Car accidents are extremely common. You won’t live your life without being involved in at least a few. That’s why car accident lawsuits are common too. People get badly injured, or even worse, are killed. Generally speaking, people can be barred from building a case against an at-fault driver in court when insurance-related alternatives are available. That means that insurance companies themselves are often the target of these lawsuits.
Republican lawmakers in Louisiana are pushing to place strict caps on damages recouped by drivers involved in car accidents. Not only will this result in unfair compensation, but lawyers will make less money too. And that’s not necessarily a good thing, since most personal injury lawyers are paid only if they win a case. The new Republican push might result in unexpected blowback somewhere down the road — but no one’s thinking of that.
Those in favor of the potential legislation believe that these lawsuits result in higher insurance rates. They believe that the state might gain more business if the rules are changed. But opponents of the legislation say that there’s no reason to believe that, and ask for empirical data to support those claims. To date, there’s none forthcoming.
Worse, those involved in terrible car accidents might never be able to recover financially if the caps are placed.
Representative Sherman Mack is battling to become the next House speaker in the state of Louisiana, and he contended that this law would become “the biggest copic you’re going to hear most about in this next legislative session.
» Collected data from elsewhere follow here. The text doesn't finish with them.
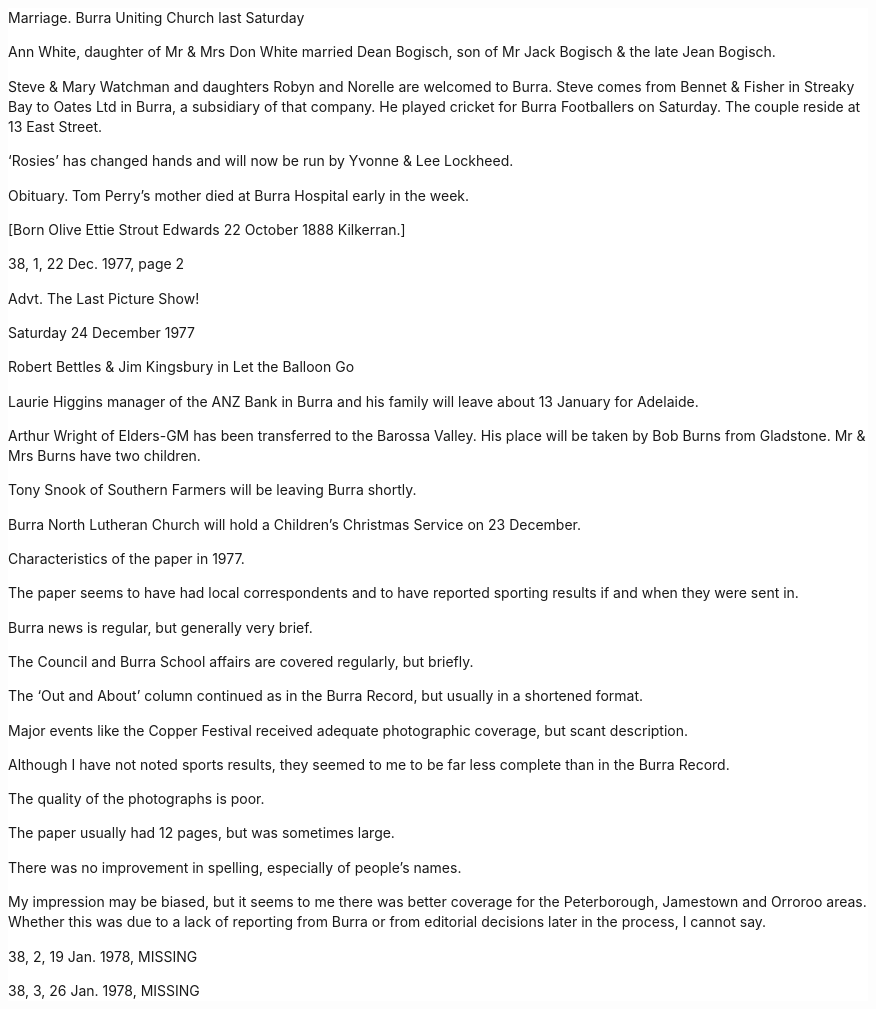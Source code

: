 Marriage. Burra Uniting Church last Saturday

Ann White, daughter of Mr & Mrs Don White married Dean Bogisch, son of Mr Jack Bogisch & the late Jean Bogisch.

Steve & Mary Watchman and daughters Robyn and Norelle are welcomed to Burra. Steve comes from Bennet & Fisher in Streaky Bay to Oates Ltd in Burra, a subsidiary of that company. He played cricket for Burra Footballers on Saturday. The couple reside at 13 East Street.

‘Rosies’ has changed hands and will now be run by Yvonne & Lee Lockheed.

Obituary. Tom Perry’s mother died at Burra Hospital early in the week.

[Born Olive Ettie Strout Edwards 22 October 1888 Kilkerran.]

38, 1, 22 Dec. 1977, page 2

Advt. The Last Picture Show!

Saturday 24 December 1977

Robert Bettles & Jim Kingsbury in Let the Balloon Go

Laurie Higgins manager of the ANZ Bank in Burra and his family will leave about 13 January for Adelaide.

Arthur Wright of Elders-GM has been transferred to the Barossa Valley. His place will be taken by Bob Burns from Gladstone. Mr & Mrs Burns have two children.

Tony Snook of Southern Farmers will be leaving Burra shortly.

Burra North Lutheran Church will hold a Children’s Christmas Service on 23 December.

Characteristics of the paper in 1977.

The paper seems to have had local correspondents and to have reported sporting results if and when they were sent in.

Burra news is regular, but generally very brief.

The Council and Burra School affairs are covered regularly, but briefly.

The ‘Out and About’ column continued as in the Burra Record, but usually in a shortened format.

Major events like the Copper Festival received adequate photographic coverage, but scant description.

Although I have not noted sports results, they seemed to me to be far less complete than in the Burra Record.

The quality of the photographs is poor.

The paper usually had 12 pages, but was sometimes large.

There was no improvement in spelling, especially of people’s names.

My impression may be biased, but it seems to me there was better coverage for the Peterborough, Jamestown and Orroroo areas. Whether this was due to a lack of reporting from Burra or from editorial decisions later in the process, I cannot say.

38, 2, 19 Jan. 1978, MISSING

38, 3, 26 Jan. 1978, MISSING
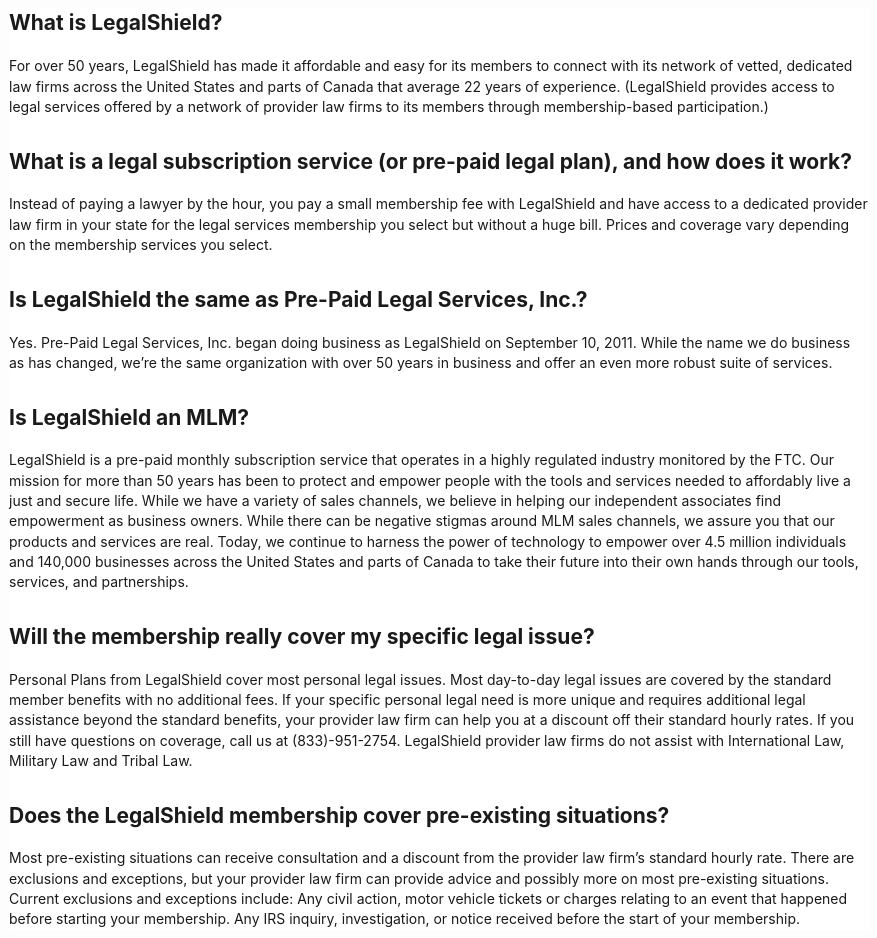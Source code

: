 ##  What is LegalShield?

 For over 50 years, LegalShield has made it affordable and easy for its members to connect with its network of vetted, dedicated law firms across the United States and parts of Canada that average 22 years of experience. (LegalShield provides access to legal services offered by a network of provider law firms to its members through membership-based participation.) 

##  What is a legal subscription service (or pre-paid legal plan), and how does it work?

 Instead of paying a lawyer by the hour, you pay a small membership fee with LegalShield and have access to a dedicated provider law firm in your state for the legal services membership you select but without a huge bill. Prices and coverage vary depending on the membership services you select. 

##  Is LegalShield the same as Pre-Paid Legal Services, Inc.?

 Yes. Pre-Paid Legal Services, Inc. began doing business as LegalShield on September 10, 2011. While the name we do business as has changed, we’re the same organization with over 50 years in business and offer an even more robust suite of services. 

##  Is LegalShield an MLM? 

 LegalShield is a pre-paid monthly subscription service that operates in a highly regulated industry monitored by the FTC. Our mission for more than 50 years has been to protect and empower people with the tools and services needed to affordably live a just and secure life. While we have a variety of sales channels, we believe in helping our independent associates find empowerment as business owners. While there can be negative stigmas around MLM sales channels, we assure you that our products and services are real. Today, we continue to harness the power of technology to empower over 4.5 million individuals and 140,000 businesses across the United States and parts of Canada to take their future into their own hands through our tools, services, and partnerships. 

##  Will the membership really cover my specific legal issue?

 Personal Plans from LegalShield cover most personal legal issues. Most day-to-day legal issues are covered by the standard member benefits with no additional fees. If your specific personal legal need is more unique and requires additional legal assistance beyond the standard benefits, your provider law firm can help you at a discount off their standard hourly rates. If you still have questions on coverage, call us at (833)-951-2754. LegalShield provider law firms do not assist with International Law, Military Law and Tribal Law. 

##  Does the LegalShield membership cover pre-existing situations?

 Most pre-existing situations can receive consultation and a discount from the provider law firm’s standard hourly rate. There are exclusions and exceptions, but your provider law firm can provide advice and possibly more on most pre-existing situations. Current exclusions and exceptions include:    Any civil action, motor vehicle tickets or charges relating to an event that happened before starting your membership. Any IRS inquiry, investigation, or notice received before the start of your membership.  
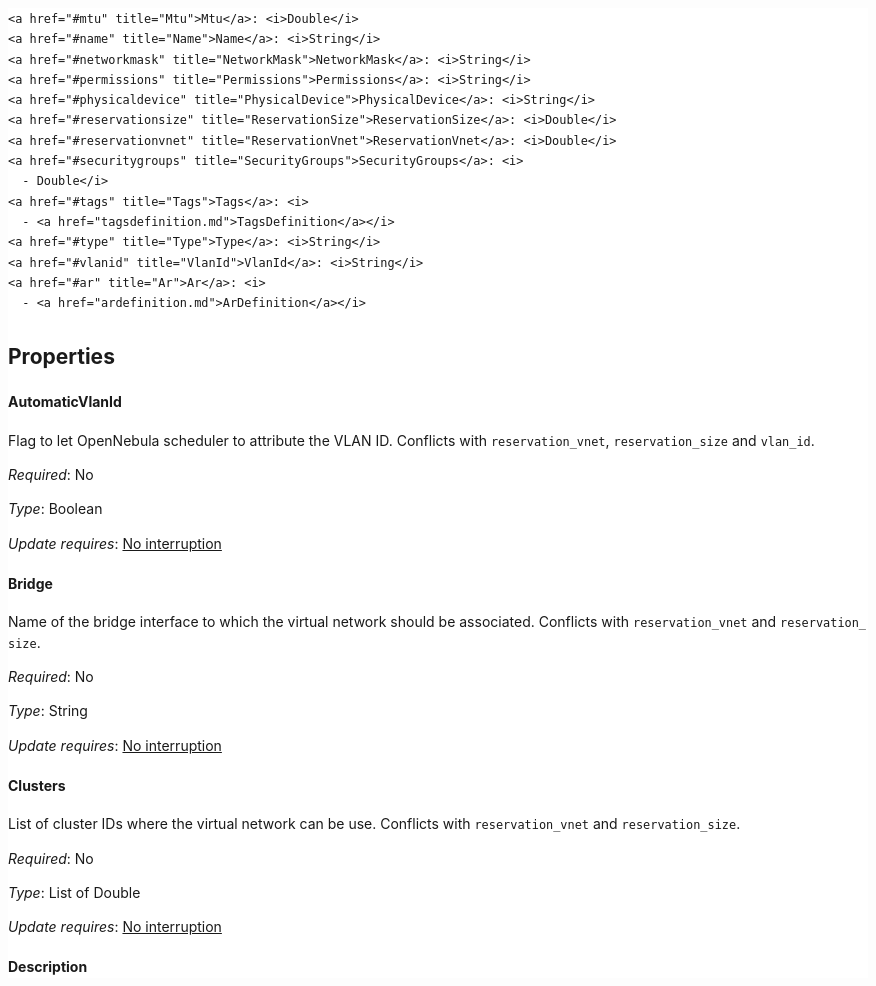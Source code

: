     <a href="#mtu" title="Mtu">Mtu</a>: <i>Double</i>
    <a href="#name" title="Name">Name</a>: <i>String</i>
    <a href="#networkmask" title="NetworkMask">NetworkMask</a>: <i>String</i>
    <a href="#permissions" title="Permissions">Permissions</a>: <i>String</i>
    <a href="#physicaldevice" title="PhysicalDevice">PhysicalDevice</a>: <i>String</i>
    <a href="#reservationsize" title="ReservationSize">ReservationSize</a>: <i>Double</i>
    <a href="#reservationvnet" title="ReservationVnet">ReservationVnet</a>: <i>Double</i>
    <a href="#securitygroups" title="SecurityGroups">SecurityGroups</a>: <i>
      - Double</i>
    <a href="#tags" title="Tags">Tags</a>: <i>
      - <a href="tagsdefinition.md">TagsDefinition</a></i>
    <a href="#type" title="Type">Type</a>: <i>String</i>
    <a href="#vlanid" title="VlanId">VlanId</a>: <i>String</i>
    <a href="#ar" title="Ar">Ar</a>: <i>
      - <a href="ardefinition.md">ArDefinition</a></i>
</pre>

## Properties

#### AutomaticVlanId

Flag to let OpenNebula scheduler to attribute the VLAN ID. Conflicts with `reservation_vnet`, `reservation_size` and `vlan_id`.

_Required_: No

_Type_: Boolean

_Update requires_: [No interruption](https://docs.aws.amazon.com/AWSCloudFormation/latest/UserGuide/using-cfn-updating-stacks-update-behaviors.html#update-no-interrupt)

#### Bridge

Name of the bridge interface to which the virtual network should be associated. Conflicts with `reservation_vnet` and `reservation_size`.

_Required_: No

_Type_: String

_Update requires_: [No interruption](https://docs.aws.amazon.com/AWSCloudFormation/latest/UserGuide/using-cfn-updating-stacks-update-behaviors.html#update-no-interrupt)

#### Clusters

List of cluster IDs where the virtual network can be use. Conflicts with `reservation_vnet` and `reservation_size`.

_Required_: No

_Type_: List of Double

_Update requires_: [No interruption](https://docs.aws.amazon.com/AWSCloudFormation/latest/UserGuide/using-cfn-updating-stacks-update-behaviors.html#update-no-interrupt)

#### Description
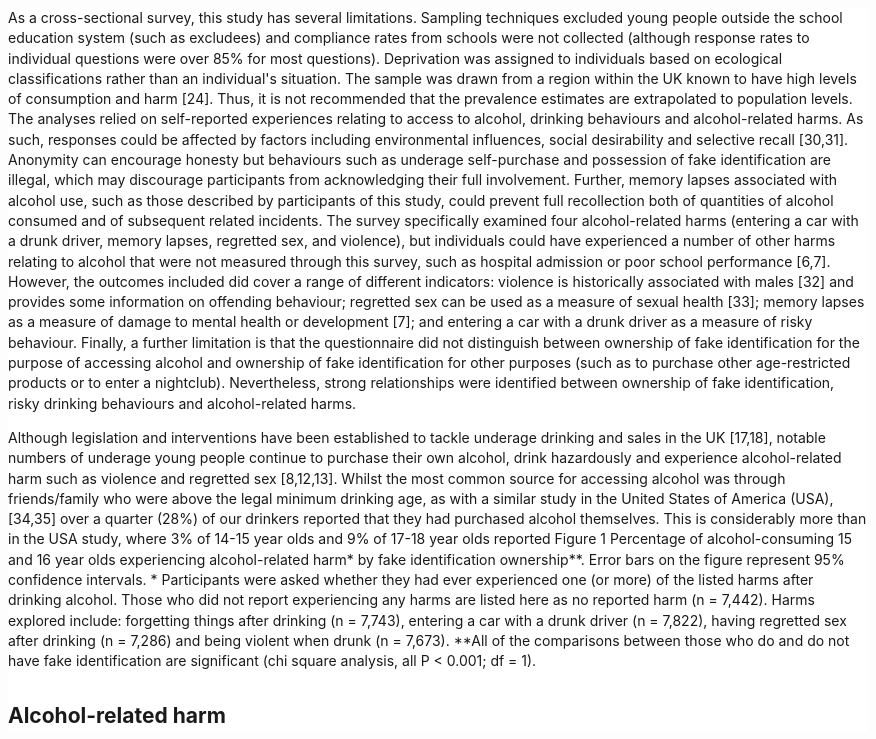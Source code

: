 As a cross-sectional survey, this study has several limitations. Sampling techniques excluded young people outside the school education system (such as excludees) and compliance rates from schools were not collected (although response rates to individual questions were over 85% for most questions). Deprivation was assigned to individuals based on ecological classifications rather than an individual's situation. The sample was drawn from a region within the UK known to have high levels of consumption and harm [24]. Thus, it is not recommended that the prevalence estimates are extrapolated to population levels. The analyses relied on self-reported experiences relating to access to alcohol, drinking behaviours and alcohol-related harms. As such, responses could be affected by factors including environmental influences, social desirability and selective recall [30,31]. Anonymity can encourage honesty but behaviours such as underage self-purchase and possession of fake identification are illegal, which may discourage participants from acknowledging their full involvement. Further, memory lapses associated with alcohol use, such as those described by participants of this study, could prevent full recollection both of quantities of alcohol consumed and of subsequent related incidents. The survey specifically examined four alcohol-related harms (entering a car with a drunk driver, memory lapses, regretted sex, and violence), but individuals could have experienced a number of other harms relating to alcohol that were not measured through this survey, such as hospital admission or poor school performance [6,7]. However, the outcomes included did cover a range of different indicators: violence is historically associated with males [32] and provides some information on offending behaviour; regretted sex can be used as a measure of sexual health [33]; memory lapses as a measure of damage to mental health or development [7]; and entering a car with a drunk driver as a measure of risky behaviour. Finally, a further limitation is that the questionnaire did not distinguish between ownership of fake identification for the purpose of accessing alcohol and ownership of fake identification for other purposes (such as to purchase other age-restricted products or to enter a nightclub). Nevertheless, strong relationships were identified between ownership of fake identification, risky drinking behaviours and alcohol-related harms.

Although legislation and interventions have been established to tackle underage drinking and sales in the UK [17,18], notable numbers of underage young people continue to purchase their own alcohol, drink hazardously and experience alcohol-related harm such as violence and regretted sex [8,12,13]. Whilst the most common source for accessing alcohol was through friends/family who were above the legal minimum drinking age, as with a similar study in the United States of America (USA), [34,35] over a quarter (28%) of our drinkers reported that they had purchased alcohol themselves. This is considerably more than in the USA study, where 3% of 14-15 year olds and 9% of 17-18 year olds reported Figure 1 Percentage of alcohol-consuming 15 and 16 year olds experiencing alcohol-related harm* by fake identification ownership**. Error bars on the figure represent 95% confidence intervals. * Participants were asked whether they had ever experienced one (or more) of the listed harms after drinking alcohol. Those who did not report experiencing any harms are listed here as no reported harm (n = 7,442). Harms explored include: forgetting things after drinking (n = 7,743), entering a car with a drunk driver (n = 7,822), having regretted sex after drinking (n = 7,286) and being violent when drunk (n = 7,673). **All of the comparisons between those who do and do not have fake identification are significant (chi square analysis, all P < 0.001; df = 1). 


## Alcohol-related harm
We have to let the middle class and the public know that we are attempting as the leaders of this state to help them with these high insurance rates.”
But everyone acknowledges that the state needs to make some changes to address the rising premiums, which are currently around an average $2,200 annual rate, second-highest in the nation.
Democratic Governor John Bel Edwards said, “I know that there is some movement, some compromise that’s possible.” But he also acknowledged that he doesn’t plan on “creating any red lines” as far as damages limitations are concerned.
Republican Senator Rick Ward doesn’t necessarily agree that new legislation would result in lower rates. “We can certainly take a look at how we differ from other states, but the problem there is I think a lot of times … the reason the general public doesn’t trust us is because we go out and sell something, and then we pass what we sell and then it never materializes.”
He continued, “So, if we all go run around the state and tell everybody that we’re going to pass this and you’re going to see your insurance rates reduced, what happens in two years whenever we passed it and their rates don’t reduce?”